Os demais estados não apresentaram dados sobre prisões ou multas. As 38 pessoas foram pegas, diz a PRF, no teste do bafômetro com concentração de álcool acima do limite fixado – igual ou superior a 0,3 mg de álcool por litro de ar expelido. Como é um balanço preliminar, a polícia não soube fazer uma comparação do total de prisões e multas com a média normal de um fim de semana sob a legislação anterior.

Conforme a lei, sancionada no dia 19 pelo presidente Luiz Inácio Lula da Silva, quem for flagrado com 6 decigramas de álcool por litro de sangue – equivalente a uma lata de cerveja – responderá criminalmente, sujeito à pena de seis meses a três anos de prisão, com direito à fiança. As 80 autuações também dizem respeito ao endurecimento da legislação – quem se recusou a fazer o teste do bafômetro foi punido com multa de R$955 e suspensão da carta por 12 meses.

Antes da sanção da lei, só poderia ser preso quem fosse flagrado embriagado e se envolvesse em acidente ou dirigisse perigosamente. Agora, quem for flagrado em qualquer situação, como em blitze das polícias rodoviária ou militar, também pode ser preso. Além das prisões, está passível de punições administrativas (também de infração gravíssima) qualquer pessoa flagrada com mais de 2 decigramas de álcool por litro de sangue ou 0,1 mg por litro de ar expelido no bafômetro. Isso representa o consumo de qualquer quantidade de bebida alcoólica – podendo variar segundo a altura e o peso da pessoa.

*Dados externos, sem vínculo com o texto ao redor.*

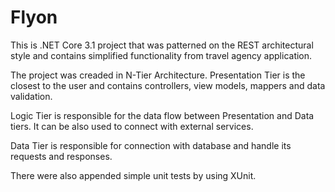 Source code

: # Flyon

This is .NET Core 3.1 project that was patterned on the REST architectural style and contains simplified functionality from travel agency application.

The project was creaded in N-Tier Architecture. 
Presentation Tier is the closest to the user and contains controllers, view models, mappers and data validation.

Logic Tier is responsible for the data flow between Presentation and Data tiers. It can be also used to connect with external services.

Data Tier is responsible for connection with database and handle its requests and responses.

There were also appended simple unit tests by using XUnit.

O decreto que regulamenta a lei estabelece uma “margem de tolerância”, a ser sugerida pelo Ministério da Saúde para pessoas que podem ter concentração de álcool no sangue alterada por medicamentos. A margem ainda não foi definida.

Por considerar “exagero” a lei que proíbe o motorista de ingerir qualquer quantidade de álcool antes de dirigir, a Federação Nacional de Hotéis, Restaurantes, Bares e Similares estuda recorrer ao STF (Supremo Tribunal Federal), por meio da Confederação Nacional do Comércio.

“Na maioria dos países, o teor está em torno de 0,8 (oito decigramas de álcool por litro de sangue). Entendemos que deve ser por aí. Agora ninguém vai poder tomar um chope ou um cálice de vinho. Acho um exagero”, disse Norton Luiz Lenhart, presidente da federação.